Easy to get in diet - 3 tbsp wheat germ and some oats and almond butter gets you 7mg/day plus beta-glucans and spermidine as a bonus!
@@jpintero6330 you won’t get 1 mg manganese by your recommended diet, which however is quite good for other reasons
I’d like this to be true as I love hibiscus tea. I’ve often worried about excessive manganese
@@jesincov a well balanced combination with Niacin further significantly reduces cardiovascular risks, where by ,balanced‘ it means niacin taken together with TGM (Trimethylglycine) in accordance to your individual methylisation capacity. If someone is an under-methylisator (the majority of people are!) it is mandatory to combine niacin with TMG, if you want to protect your liver of negative effects of niacin. If you are not an under-methylisator TMG still isn’t harmful at all. So it seems reasonable for everyone taking higher doses of Niacin to always add TMG.
Then this combination together with Manganese, Selenium (preferably Selenocysteine) and Hesperidine Methyl Chalcone is probably the best plaque remover combination available certainly much more effective than any statins and, if you follow the advice to combine niacin with TMG, without any negative side effects
Sorry, I’m late to the video. Just finished reading the book “The Clot Thickens” by Dr Malcolm Kendrick, any comments on his theories? My motivation, I’m recovering from a heart attack a month ago…
Kendrick has long denied the role of (LDL) cholesterol in cardiovascular disease and used confounded epidemiological studies to support his arguments. He ignored clinical trials and genetic studies as well as those epidemiological studies which refuted his claims. I haven't bothered reading his latest book but I suspect it is more off the same. Try reading an alternative viewpoint before deciding which way to go. For example, Low-density lipoproteins cause atherosclerotic cardiovascular disease. 1. Evidence from genetic, epidemiologic, and clinical studies. A consensus statement from the European Atherosclerosis Society Consensus Panel. It's free to read.
Good conventional info but what these studies don't address is: why are we one of the few species that develop plaques?; why do the plaques only occur in arteries just outside the heart and not in veins or elsewhere in the body?
Excellent information. I want to know why my cardiologist hasn’t informed me on any of this? All I get is go on a Statin and or Repatha plus put a Stent in. No lifestyle change conversation at all. I have a high CAC score but no symptoms and can workout very hard 2 hours a day plus 30 minute sauna 6 days a week. 58 YOM 69” 155lbs
My cynical opinion of cardiologist like yours is, there’s no money to be made in stopping the progression of your disease.

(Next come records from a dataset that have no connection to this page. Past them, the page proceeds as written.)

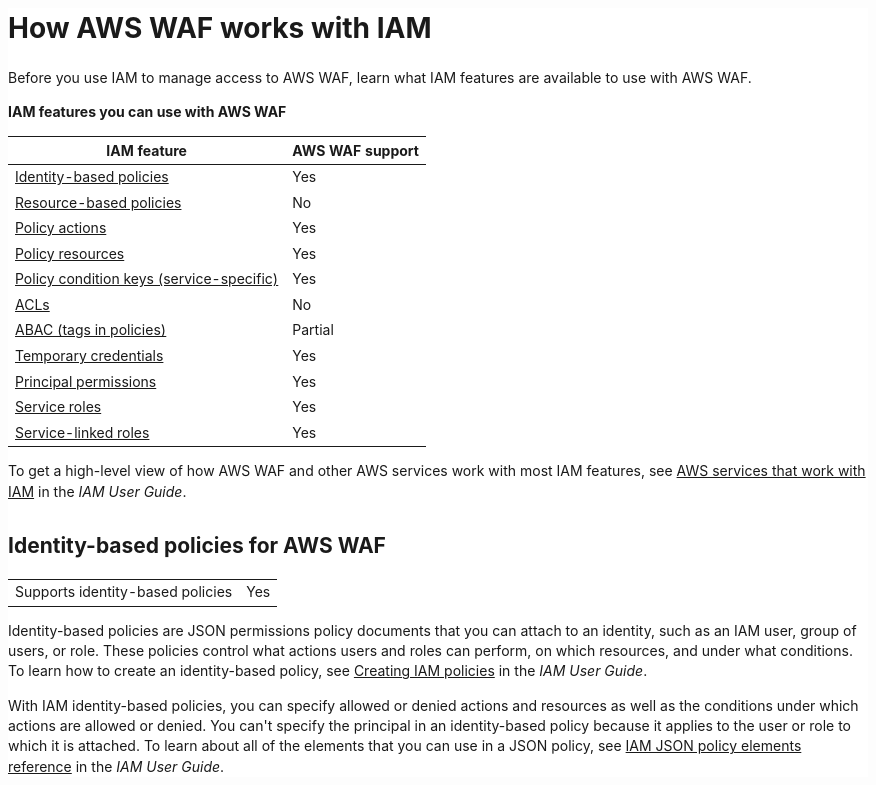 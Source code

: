 # How AWS WAF works with IAM<a name="security_iam_service-with-iam"></a>

Before you use IAM to manage access to AWS WAF, learn what IAM features are available to use with AWS WAF\.






**IAM features you can use with AWS WAF**  

| IAM feature | AWS WAF support | 
| --- | --- | 
|  [Identity\-based policies](#security_iam_service-with-iam-id-based-policies)  |    Yes  | 
|  [Resource\-based policies](#security_iam_service-with-iam-resource-based-policies)  |    No   | 
|  [Policy actions](#security_iam_service-with-iam-id-based-policies-actions)  |    Yes  | 
|  [Policy resources](#security_iam_service-with-iam-id-based-policies-resources)  |    Yes  | 
|  [Policy condition keys \(service\-specific\)](#security_iam_service-with-iam-id-based-policies-conditionkeys)  |    Yes  | 
|  [ACLs](#security_iam_service-with-iam-acls)  |    No   | 
|  [ABAC \(tags in policies\)](#security_iam_service-with-iam-tags)  |    Partial  | 
|  [Temporary credentials](#security_iam_service-with-iam-roles-tempcreds)  |    Yes  | 
|  [Principal permissions](#security_iam_service-with-iam-principal-permissions)  |    Yes  | 
|  [Service roles](#security_iam_service-with-iam-roles-service)  |    Yes  | 
|  [Service\-linked roles](#security_iam_service-with-iam-roles-service-linked)  |    Yes  | 

To get a high\-level view of how AWS WAF and other AWS services work with most IAM features, see [AWS services that work with IAM](https://docs.aws.amazon.com/IAM/latest/UserGuide/reference_aws-services-that-work-with-iam.html) in the *IAM User Guide*\.

## Identity\-based policies for AWS WAF<a name="security_iam_service-with-iam-id-based-policies"></a>


|  |  | 
| --- |--- |
|  Supports identity\-based policies  |    Yes  | 

Identity\-based policies are JSON permissions policy documents that you can attach to an identity, such as an IAM user, group of users, or role\. These policies control what actions users and roles can perform, on which resources, and under what conditions\. To learn how to create an identity\-based policy, see [Creating IAM policies](https://docs.aws.amazon.com/IAM/latest/UserGuide/access_policies_create.html) in the *IAM User Guide*\.

With IAM identity\-based policies, you can specify allowed or denied actions and resources as well as the conditions under which actions are allowed or denied\. You can't specify the principal in an identity\-based policy because it applies to the user or role to which it is attached\. To learn about all of the elements that you can use in a JSON policy, see [IAM JSON policy elements reference](https://docs.aws.amazon.com/IAM/latest/UserGuide/reference_policies_elements.html) in the *IAM User Guide*\.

Supplements, other than Omega3s, were not taken into consideration in this study. What supplements may help in reducing arterial sclerosis?
Manganese daily up to 5mg even better in combination with selenium preferably selenocysteine and on top Hesperidin methyl chalcone. A maximal prevention trio
Best video on UA-cam. Thank you.
EDTA
You mentioned that you want a thick covering of fibrosis to prevent a rupture of sorts. So what about the use of proteolytic enzymes like Nattokinase? Can that potentially do more harm than good for someone with existing CVD?
They affect the clotting cascade, which plays a role, but the ECM release is mediated by the fibroblasts, not the platelets (although the platelets also play a role in atherosclerosis, just through a different mechanism).
9:52 “you can have a perfect healthy endothelium, and if you have high levels of LDL, then that LDL can cross through the cell itself (endothelial cell, endothelial cell to cell boundaries etc.)”. Please cite where you get this information from, thank you.
exactly my question
And why does LDL levels need to be high for that to happen? The veins see same levels of LDL, yet at those reduced pressures and more laminar flow this does not happen. Free cholesterol crystals found in plaques are not present in the bloodstream, but are contained in the structure s of damaged red blood cells. Damage to the protective glycocalyx layer readily allows damage to the endothelial cells, and hence clotting is instigated. Many things end up in the plaques and clots that were not part of the original damage. Whether arterial endothelial damage occurs by mechanical, chemical, or stress induced hormones, etc such damage is a prerequisite for plaque and clotting. Actually, lipoproteins carry much more than fats and cholesterol,.... lipoproteins are simply the vehicle of transport having coatings of different nutrients, antioxidants, and hormones that are delivered to sites of damage to remove inflammation, calcifications, and bloated foam cells that have outlived usefulness but refuse to die. Properly coated, the lipoproteins are constantly maintaining the state of repair. Lacking these coatings of CoQ10, Vit k1, k2, Vit D, Vit C, or lack of Magnesium and other minerals the repair process slowly grinds to a stop and atherosclerosis ensues vigorously as calcium solidifies to attempt walling off the damage and exposure to the bloodstream.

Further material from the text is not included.